--- START ---

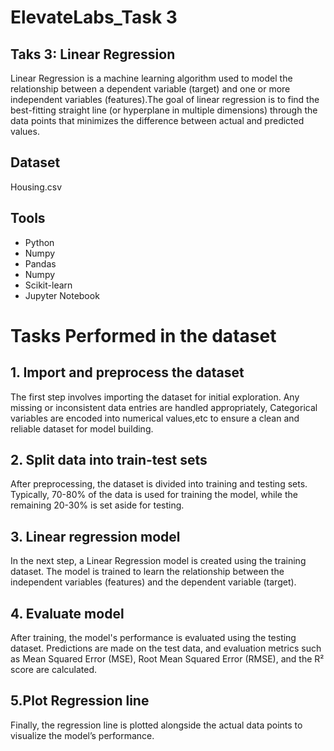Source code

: # ElevateLabs_Task 3

## **Taks 3**: Linear Regression

Linear Regression is a  machine learning algorithm used to model the relationship between a dependent variable (target) and one or more independent variables (features).The goal of linear regression is to find the best-fitting straight line (or hyperplane in multiple dimensions) through the data points that minimizes the difference between actual and predicted values.

## **Dataset**

Housing.csv

## **Tools**

- Python<br>
- Numpy<br>
- Pandas<br>
- Numpy<br>
- Scikit-learn<br>
- Jupyter Notebook<br>

# **Tasks Performed in the dataset**

## 1. Import and preprocess the dataset

The first step involves importing the dataset for initial exploration. Any missing or inconsistent data entries are handled appropriately, Categorical variables are encoded into numerical values,etc to ensure a clean and reliable dataset for model building.

## 2. Split data into train-test sets

After preprocessing, the dataset is divided into training and testing sets. Typically, 70-80% of the data is used for training the model, while the remaining 20-30% is set aside for testing.

## 3. Linear regression model

In the next step, a Linear Regression model is created using the training dataset. The model is trained to learn the relationship between the independent variables (features) and the dependent variable (target).

## 4. Evaluate model

After training, the model's performance is evaluated using the testing dataset. Predictions are made on the test data, and evaluation metrics such as Mean Squared Error (MSE), Root Mean Squared Error (RMSE), and the R² score are calculated. 

## 5.Plot Regression line

Finally, the regression line is plotted alongside the actual data points to visualize the model’s performance.
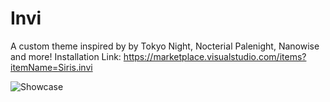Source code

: # Invi

A custom theme inspired by by Tokyo Night, Nocterial Palenight, Nanowise and more!
Installation Link: https://marketplace.visualstudio.com/items?itemName=Siris.invi

![Showcase](https://cdn.discordapp.com/attachments/892982804298752052/932198711860264960/unknown.png)
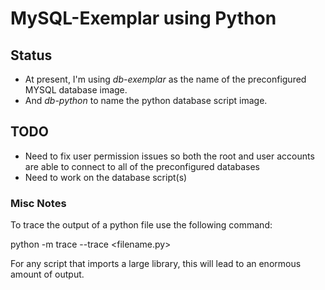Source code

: # MySQL-Exemplar using Python

## Status

* At present, I'm using _db-exemplar_ as the name of the preconfigured MYSQL database image.
* And _db-python_ to name the python database script image.


## TODO

* Need to fix user permission issues so both the root and user accounts are able to connect to all of the preconfigured databases
* Need to work on the database script(s)


### Misc Notes

To trace the output of a python file use the following command:

python -m trace --trace <filename.py>

For any script that imports a large library, this will lead to an enormous amount of output.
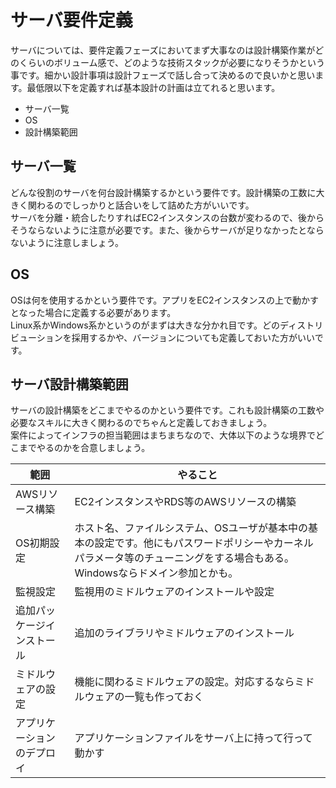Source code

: # サーバ要件定義
サーバについては、要件定義フェーズにおいてまず大事なのは設計構築作業がどのくらいのボリューム感で、どのような技術スタックが必要になりそうかという事です。細かい設計事項は設計フェーズで話し合って決めるので良いかと思います。最低限以下を定義すれば基本設計の計画は立てれると思います。

- サーバ一覧
- OS
- 設計構築範囲

## サーバ一覧
どんな役割のサーバを何台設計構築するかという要件です。設計構築の工数に大きく関わるのでしっかりと話合いをして詰めた方がいいです。<br>
サーバを分離・統合したりすればEC2インスタンスの台数が変わるので、後からそうならないように注意が必要です。また、後からサーバが足りなかったとならないように注意しましょう。

## OS
OSは何を使用するかという要件です。アプリをEC2インスタンスの上で動かすとなった場合に定義する必要があります。<br>
Linux系かWindows系かというのがまずは大きな分かれ目です。どのディストリビューションを採用するかや、バージョンについても定義しておいた方がいいです。

## サーバ設計構築範囲
サーバの設計構築をどこまでやるのかという要件です。これも設計構築の工数や必要なスキルに大きく関わるのでちゃんと定義しておきましょう。<br>
案件によってインフラの担当範囲はまちまちなので、大体以下のような境界でどこまでやるのかを合意しましょう。

| 範囲                       | やること                                                                                                                                                                    | 
| -------------------------- | --------------------------------------------------------------------------------------------------------------------------------------------------------------------------- | 
| AWSリソース構築            | EC2インスタンスやRDS等のAWSリソースの構築                                                                                                                                   | 
| OS初期設定                 | ホスト名、ファイルシステム、OSユーザが基本中の基本の設定です。他にもパスワードポリシーやカーネルパラメータ等のチューニングをする場合もある。Windowsならドメイン参加とかも。 | 
| 監視設定                   | 監視用のミドルウェアのインストールや設定                                                                                                                                    | 
| 追加パッケージインストール | 追加のライブラリやミドルウェアのインストール                                                                                                                                | 
| ミドルウェアの設定         | 機能に関わるミドルウェアの設定。対応するならミドルウェアの一覧も作っておく                                                                                                  | 
| アプリケーションのデプロイ | アプリケーションファイルをサーバ上に持って行って動かす                                                                                                                      | 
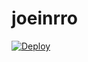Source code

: # joeinrro
[![Deploy](https://www.herokucdn.com/deploy/button.png)](https://dashboard.heroku.com/new?template=https://github.com/nvrmoie/joeinrro)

--- END ---

#### Exercise details:
Show every line above where "model" is found.

#### Task response:
Linear Regression is a  machine learning algorithm used to model the relationship between a dependent variable (target) and one or more independent variables (features).The goal of linear regression is to find the best-fitting straight line (or hyperplane in multiple dimensions) through the data points that minimizes the difference between actual and predicted values.
The first step involves importing the dataset for initial exploration. Any missing or inconsistent data entries are handled appropriately, Categorical variables are encoded into numerical values,etc to ensure a clean and reliable dataset for model building.
After preprocessing, the dataset is divided into training and testing sets. Typically, 70-80% of the data is used for training the model, while the remaining 20-30% is set aside for testing.
## 3. Linear regression model
In the next step, a Linear Regression model is created using the training dataset. The model is trained to learn the relationship between the independent variables (features) and the dependent variable (target).
## 4. Evaluate model
After training, the model's performance is evaluated using the testing dataset. Predictions are made on the test data, and evaluation metrics such as Mean Squared Error (MSE), Root Mean Squared Error (RMSE), and the R² score are calculated. 
Finally, the regression line is plotted alongside the actual data points to visualize the model’s performance.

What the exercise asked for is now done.